— Dataset items —
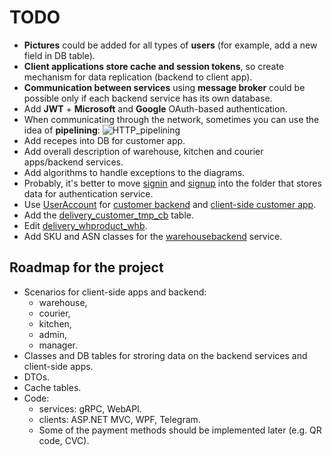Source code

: # TODO 

- **Pictures** could be added for all types of **users** (for example, add a new field in DB table).
- **Client applications store cache and session tokens**, so create mechanism for data replication (backend to client app).
- **Communication between services** using **message broker** could be possible only if each backend service has its own database.
- Add **JWT** + **Microsoft** and **Google** OAuth-based authentication.
- When communicating through the network, sometimes you can use the idea of **pipelining**:
![HTTP_pipelining](https://upload.wikimedia.org/wikipedia/commons/thumb/1/19/HTTP_pipelining2.svg/1200px-HTTP_pipelining2.svg.png)
- Add recepes into DB for customer app.
- Add overall description of warehouse, kitchen and courier apps/backend services.
- Add algorithms to handle exceptions to the diagrams.
- Probably, it's better to move [signin](processes/customer/signin.md) and [signup](processes/customer/signup.md) into the folder that stores data for authentication service.
- Use [UserAccount](https://github.com/alexeysp11/workflow-lib/blob/main/docs/Models/Business/InformationSystem/UserAccount.md) for [customer backend](backend/customerbackend.md) and [client-side customer app](frontend/customerclient.md).
- Add the [delivery_customer_tmp_cb](dbtables/customer/delivery_customer_tmp_cb.md) table.
- Edit [delivery_whproduct_whb](dbtables/warehouse/delivery_whproduct_whb.md).
- Add SKU and ASN classes for the [warehousebackend](backend/warehousebackend.md) service.

## Roadmap for the project 

- Scenarios for client-side apps and backend:
    - warehouse,
    - courier,
    - kitchen,
    - admin,
    - manager.
- Classes and DB tables for stroring data on the backend services and client-side apps.
- DTOs.
- Cache tables.
- Code: 
    - services: gRPC, WebAPI.
    - clients: ASP.NET MVC, WPF, Telegram.
    - Some of the payment methods should be implemented later (e.g. QR code, CVC).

— What the task requires —
Please show every line above that includes the word "kitchen".

— Response to the exercise —
- Add overall description of warehouse, kitchen and courier apps/backend services.
    - kitchen,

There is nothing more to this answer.